| Activity |
State how many lines of the entries hold the string "begin", and output nothing but that count.

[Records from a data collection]
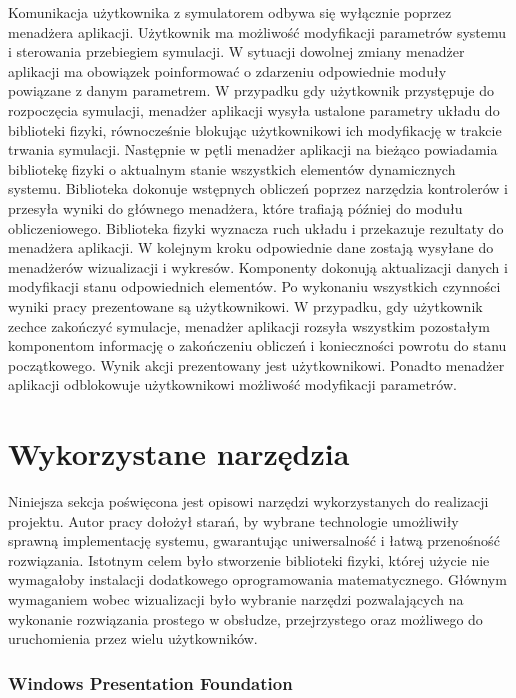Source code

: \documentclass[12pt, oneside]{report}
\theoremstyle{definition}
\begin{document}
Komunikacja użytkownika z symulatorem odbywa się wyłącznie poprzez menadżera aplikacji. Użytkownik ma możliwość modyfikacji parametrów systemu i sterowania przebiegiem symulacji. W sytuacji dowolnej zmiany menadżer aplikacji ma obowiązek poinformować o zdarzeniu odpowiednie moduły powiązane z danym parametrem. W przypadku gdy użytkownik przystępuje do rozpoczęcia symulacji, menadżer aplikacji wysyła ustalone parametry układu do biblioteki fizyki, równocześnie blokując użytkownikowi ich modyfikację w trakcie trwania symulacji. Następnie w pętli menadżer aplikacji na bieżąco powiadamia bibliotekę fizyki o aktualnym stanie wszystkich elementów dynamicznych systemu. Biblioteka dokonuje wstępnych obliczeń poprzez narzędzia kontrolerów i przesyła wyniki do głównego menadżera, które trafiają później do modułu obliczeniowego. Biblioteka fizyki wyznacza ruch układu i przekazuje rezultaty do menadżera aplikacji. W kolejnym kroku odpowiednie dane zostają wysyłane do menadżerów wizualizacji i wykresów. Komponenty dokonują aktualizacji danych i modyfikacji stanu odpowiednich elementów. Po wykonaniu wszystkich czynności wyniki pracy prezentowane są użytkownikowi. W przypadku, gdy użytkownik zechce zakończyć symulacje, menadżer aplikacji rozsyła wszystkim pozostałym komponentom informację o zakończeniu obliczeń i konieczności powrotu do stanu początkowego. Wynik akcji prezentowany jest użytkownikowi. Ponadto menadżer aplikacji odblokowuje użytkownikowi możliwość modyfikacji parametrów.

\section{Wykorzystane narzędzia}
\label{Tools}
Niniejsza sekcja poświęcona jest opisowi narzędzi wykorzystanych do realizacji projektu. Autor pracy dołożył starań, by wybrane technologie umożliwiły sprawną implementację systemu, gwarantując uniwersalność i łatwą przenośność rozwiązania. Istotnym  celem było stworzenie biblioteki fizyki, której użycie nie wymagałoby instalacji dodatkowego oprogramowania matematycznego. Głównym wymaganiem wobec wizualizacji było wybranie narzędzi pozwalających na wykonanie rozwiązania prostego w obsłudze, przejrzystego oraz możliwego do uruchomienia przez wielu użytkowników.

\subsubsection{Windows Presentation Foundation}
\end{document}
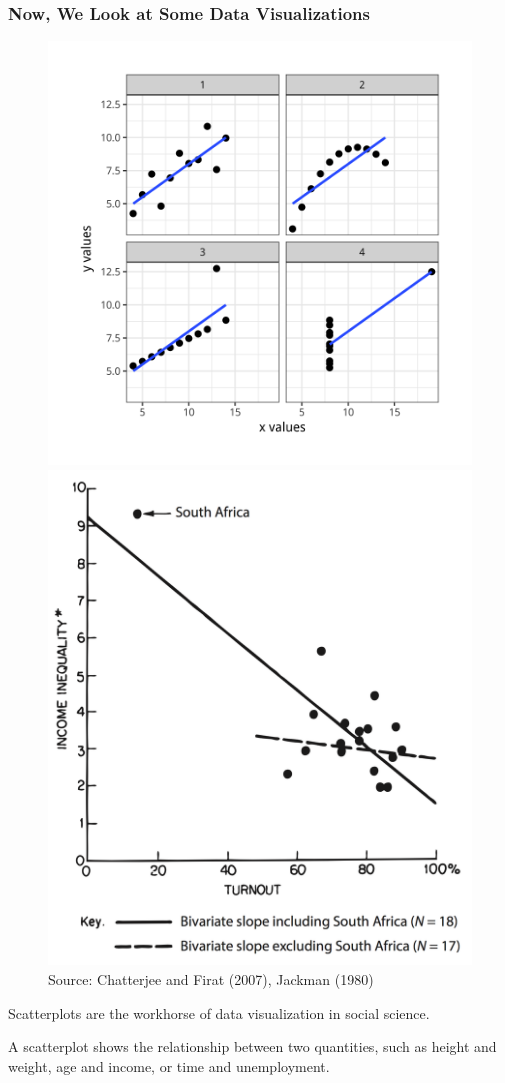 \documentclass[11pt]{beamer}
\begin{document}
\begin{frame}

	\frametitle{\bfseries Now, We Look at Some Data Visualizations}
	\begin{figure}
		\vspace{-.5em}
		\includegraphics[width=0.5\linewidth]{Figure/anscombe-1}
		\includegraphics[width=0.4\linewidth]{Figure/jackman-outlier}
		\\
		\tiny{Source: Chatterjee and Firat (2007), Jackman (1980)}
		\label{fig:anscombe-1}
	\end{figure}
	\begin{itemize}
		\footnotesize{
		\item Scatterplots are the workhorse of data visualization in social science.
		\item A scatterplot shows the relationship between two quantities, such as height and weight, age and income, or time and unemployment. }
	\end{itemize}
\end{frame}
\end{document}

| Solved problem |
5